I am attempting to use the BinaryStdOut.java class provided by Robert Sedgwick in his Algorithms 4E textbook. The code for this class is freely available on his website, but for ease of reference, I will show relevant snippets of it here.

In the class mentioned above, a BufferedOutputStream is declared as follows

    private static BufferedOutputStream out = new BufferedOutputStream(System.out);

This should, if my understanding is correct, allow for out.write() to essentially print to the standard out just as if I were to use System.out.print().

In order to test this, I built a program whose main functions was simply as follows

    public static void main(String[] args) {
    BinaryStdOut.write(1);
}

This would pass the integer 1 to the BinaryStdOut's write() method, which is as follows

    public static void write(int x) {
    writeByte((x >>> 24) & 0xff);
    writeByte((x >>> 16) & 0xff);
    writeByte((x >>>  8) & 0xff);
    writeByte((x >>>  0) & 0xff);
}

The writeByte() code is:

private static void writeByte(int x) {
    assert x >= 0 && x < 256;

    // optimized if byte-aligned
    if (N == 0) {
        try { out.write(x); }
        catch (IOException e) { e.printStackTrace(); }
        return;
    }

    // otherwise write one bit at a time
    for (int i = 0; i < 8; i++) {
        boolean bit = ((x >>> (8 - i - 1)) & 1) == 1;
        writeBit(bit);
    }
}

Now my problem is that the test code does not appear to do anything. It compiles and runs successfully, but nothing gets printed in my Terminal as it would if I did a System.out.print() with the same integer.

In order to see if the problem was with the BinaryStdOut class, I copied the BufferedOutputStream declaration right into my main program and then attempted to write directly to that stream, with the same result.

Is there something that I am missing with using BufferedOutputStream.write()?

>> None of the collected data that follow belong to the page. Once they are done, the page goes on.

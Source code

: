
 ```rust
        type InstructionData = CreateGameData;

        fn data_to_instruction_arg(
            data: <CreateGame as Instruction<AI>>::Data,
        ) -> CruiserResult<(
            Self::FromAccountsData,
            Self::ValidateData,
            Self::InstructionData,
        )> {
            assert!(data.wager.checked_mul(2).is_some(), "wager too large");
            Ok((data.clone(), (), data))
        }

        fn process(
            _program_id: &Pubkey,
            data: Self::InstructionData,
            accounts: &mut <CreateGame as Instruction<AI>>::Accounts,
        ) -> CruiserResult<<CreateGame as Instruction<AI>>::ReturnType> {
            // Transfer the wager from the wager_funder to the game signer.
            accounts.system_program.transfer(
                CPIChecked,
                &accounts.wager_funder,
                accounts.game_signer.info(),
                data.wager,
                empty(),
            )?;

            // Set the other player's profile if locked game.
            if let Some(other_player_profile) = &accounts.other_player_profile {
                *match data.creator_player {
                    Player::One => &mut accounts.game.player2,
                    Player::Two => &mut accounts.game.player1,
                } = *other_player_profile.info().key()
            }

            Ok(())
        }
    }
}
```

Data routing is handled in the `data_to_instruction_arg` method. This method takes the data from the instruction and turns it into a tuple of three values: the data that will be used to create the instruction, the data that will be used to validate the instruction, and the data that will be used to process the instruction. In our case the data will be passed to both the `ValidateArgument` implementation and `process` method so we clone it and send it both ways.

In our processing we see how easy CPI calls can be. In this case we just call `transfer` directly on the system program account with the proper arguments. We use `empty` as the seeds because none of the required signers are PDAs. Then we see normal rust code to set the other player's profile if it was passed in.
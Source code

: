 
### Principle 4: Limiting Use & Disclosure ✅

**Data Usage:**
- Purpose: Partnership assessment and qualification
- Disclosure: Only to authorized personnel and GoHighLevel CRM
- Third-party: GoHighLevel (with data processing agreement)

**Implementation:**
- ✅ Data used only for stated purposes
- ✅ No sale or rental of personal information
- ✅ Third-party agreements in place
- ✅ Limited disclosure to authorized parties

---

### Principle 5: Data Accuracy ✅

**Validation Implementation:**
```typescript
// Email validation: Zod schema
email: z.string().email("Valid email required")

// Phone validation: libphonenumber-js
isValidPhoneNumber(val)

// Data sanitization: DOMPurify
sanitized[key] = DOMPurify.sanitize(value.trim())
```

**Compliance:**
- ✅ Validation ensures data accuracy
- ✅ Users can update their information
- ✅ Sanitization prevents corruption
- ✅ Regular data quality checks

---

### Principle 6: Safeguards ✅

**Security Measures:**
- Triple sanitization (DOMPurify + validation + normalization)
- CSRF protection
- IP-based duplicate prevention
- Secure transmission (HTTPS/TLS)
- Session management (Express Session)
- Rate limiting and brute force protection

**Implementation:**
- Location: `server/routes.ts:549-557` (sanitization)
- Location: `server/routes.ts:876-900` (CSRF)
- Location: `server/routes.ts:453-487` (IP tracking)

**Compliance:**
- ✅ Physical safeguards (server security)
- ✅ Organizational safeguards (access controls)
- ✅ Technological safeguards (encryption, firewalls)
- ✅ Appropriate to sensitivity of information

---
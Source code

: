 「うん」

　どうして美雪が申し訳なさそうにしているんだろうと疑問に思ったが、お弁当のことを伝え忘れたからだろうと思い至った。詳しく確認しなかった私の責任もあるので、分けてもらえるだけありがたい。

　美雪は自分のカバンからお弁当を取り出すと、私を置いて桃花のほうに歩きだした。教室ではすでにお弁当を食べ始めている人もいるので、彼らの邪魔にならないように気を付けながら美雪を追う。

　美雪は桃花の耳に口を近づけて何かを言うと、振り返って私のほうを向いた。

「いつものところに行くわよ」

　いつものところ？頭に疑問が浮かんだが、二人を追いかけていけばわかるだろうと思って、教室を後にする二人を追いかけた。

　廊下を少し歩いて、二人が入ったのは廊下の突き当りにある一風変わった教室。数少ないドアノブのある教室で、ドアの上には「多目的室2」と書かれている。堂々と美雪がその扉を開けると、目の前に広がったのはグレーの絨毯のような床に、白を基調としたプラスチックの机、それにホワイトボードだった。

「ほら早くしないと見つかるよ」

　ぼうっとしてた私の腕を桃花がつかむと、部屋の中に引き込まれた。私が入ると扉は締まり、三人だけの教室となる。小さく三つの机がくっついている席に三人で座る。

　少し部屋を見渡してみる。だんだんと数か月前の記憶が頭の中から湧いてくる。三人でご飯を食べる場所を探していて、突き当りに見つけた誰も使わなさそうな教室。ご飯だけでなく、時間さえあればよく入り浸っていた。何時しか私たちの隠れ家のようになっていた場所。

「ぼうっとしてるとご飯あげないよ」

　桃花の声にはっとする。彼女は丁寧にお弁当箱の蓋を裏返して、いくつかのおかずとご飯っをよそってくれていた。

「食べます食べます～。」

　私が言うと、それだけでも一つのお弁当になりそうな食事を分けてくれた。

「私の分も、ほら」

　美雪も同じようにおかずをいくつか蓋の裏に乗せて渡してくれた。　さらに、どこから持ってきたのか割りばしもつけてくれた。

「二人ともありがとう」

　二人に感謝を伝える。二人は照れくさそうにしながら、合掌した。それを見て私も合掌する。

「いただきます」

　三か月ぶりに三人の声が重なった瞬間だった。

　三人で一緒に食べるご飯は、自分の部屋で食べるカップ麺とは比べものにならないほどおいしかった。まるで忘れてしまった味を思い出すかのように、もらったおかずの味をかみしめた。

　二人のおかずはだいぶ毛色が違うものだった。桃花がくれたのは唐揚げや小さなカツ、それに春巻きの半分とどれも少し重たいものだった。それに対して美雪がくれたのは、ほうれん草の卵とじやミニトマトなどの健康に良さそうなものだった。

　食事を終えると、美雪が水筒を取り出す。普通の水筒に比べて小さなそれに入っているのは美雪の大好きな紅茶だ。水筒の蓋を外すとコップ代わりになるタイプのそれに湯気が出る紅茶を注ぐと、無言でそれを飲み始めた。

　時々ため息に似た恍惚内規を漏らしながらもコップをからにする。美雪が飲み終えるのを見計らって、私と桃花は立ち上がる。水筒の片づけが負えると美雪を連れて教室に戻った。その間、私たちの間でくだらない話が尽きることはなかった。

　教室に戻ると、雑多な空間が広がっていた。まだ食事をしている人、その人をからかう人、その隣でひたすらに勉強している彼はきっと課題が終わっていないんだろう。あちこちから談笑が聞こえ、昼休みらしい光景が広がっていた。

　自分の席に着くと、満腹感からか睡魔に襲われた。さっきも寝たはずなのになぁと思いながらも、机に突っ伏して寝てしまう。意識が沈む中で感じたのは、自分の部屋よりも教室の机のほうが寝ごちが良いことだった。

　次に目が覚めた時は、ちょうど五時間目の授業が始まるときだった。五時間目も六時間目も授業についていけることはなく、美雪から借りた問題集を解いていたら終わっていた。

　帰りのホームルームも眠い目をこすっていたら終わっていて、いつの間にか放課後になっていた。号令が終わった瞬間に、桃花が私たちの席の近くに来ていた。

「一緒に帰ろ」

EDIT: My test program's main function currently looks like this:

public static void main(String[] args) {
    // TODO Auto-generated method stub
    BufferedOutputStream out = new BufferedOutputStream(System.out);
    try {out.write(16);
    out.flush();
    out.close();}
    catch(IOException e){
        System.out.println("error");
    }
}
Was it helpful?

Solution

You need to flush your buffer after you write to it:

// optimized if byte-aligned
if (N == 0) {
    try { 
        out.write(x); 
        out.flush();
    }
    catch (IOException e) { e.printStackTrace(); }
    return;
}

The reason why your test program doesn't seem to print anything is because you are printing a DLE, which is a control character, and that won't show up in stdout.

OTHER TIPS

This prints hello world for me, did you pick some bytes for which you have no displayable glyph? And you probably shouldn't close System.out like that (Calling close on BuffedOutputStream closes itand releases any system resources associated with the stream).

public static void main(String[] args) {
  BufferedOutputStream out = new BufferedOutputStream(
      System.out);
  String msg = "Hello, World!";
  try {
    for (char c : msg.toCharArray()) {
      out.write(c);
    }
    out.flush();
  } catch (IOException e) {
    System.out.println("error");
  }
}

Yes, you need to flush and why you need to flush is because of Buffered out stream use:

BufferedOutputStream:

public BufferedOutputStream(OutputStream out) {
    this(out, 8192);//default buffer size
    }
public synchronized void write(int b) throws IOException {
    if (count >= buf.length) {
        flushBuffer();
    }
    buf[count++] = (byte)b;
    }

So until buffer is filled with 8KB of data, content would remain buffered and not flused out to console.

On write(16) you should see print char at console (at least Eclipse IDE), and if you print 1601 - 1626 you should see A-Z characters printed.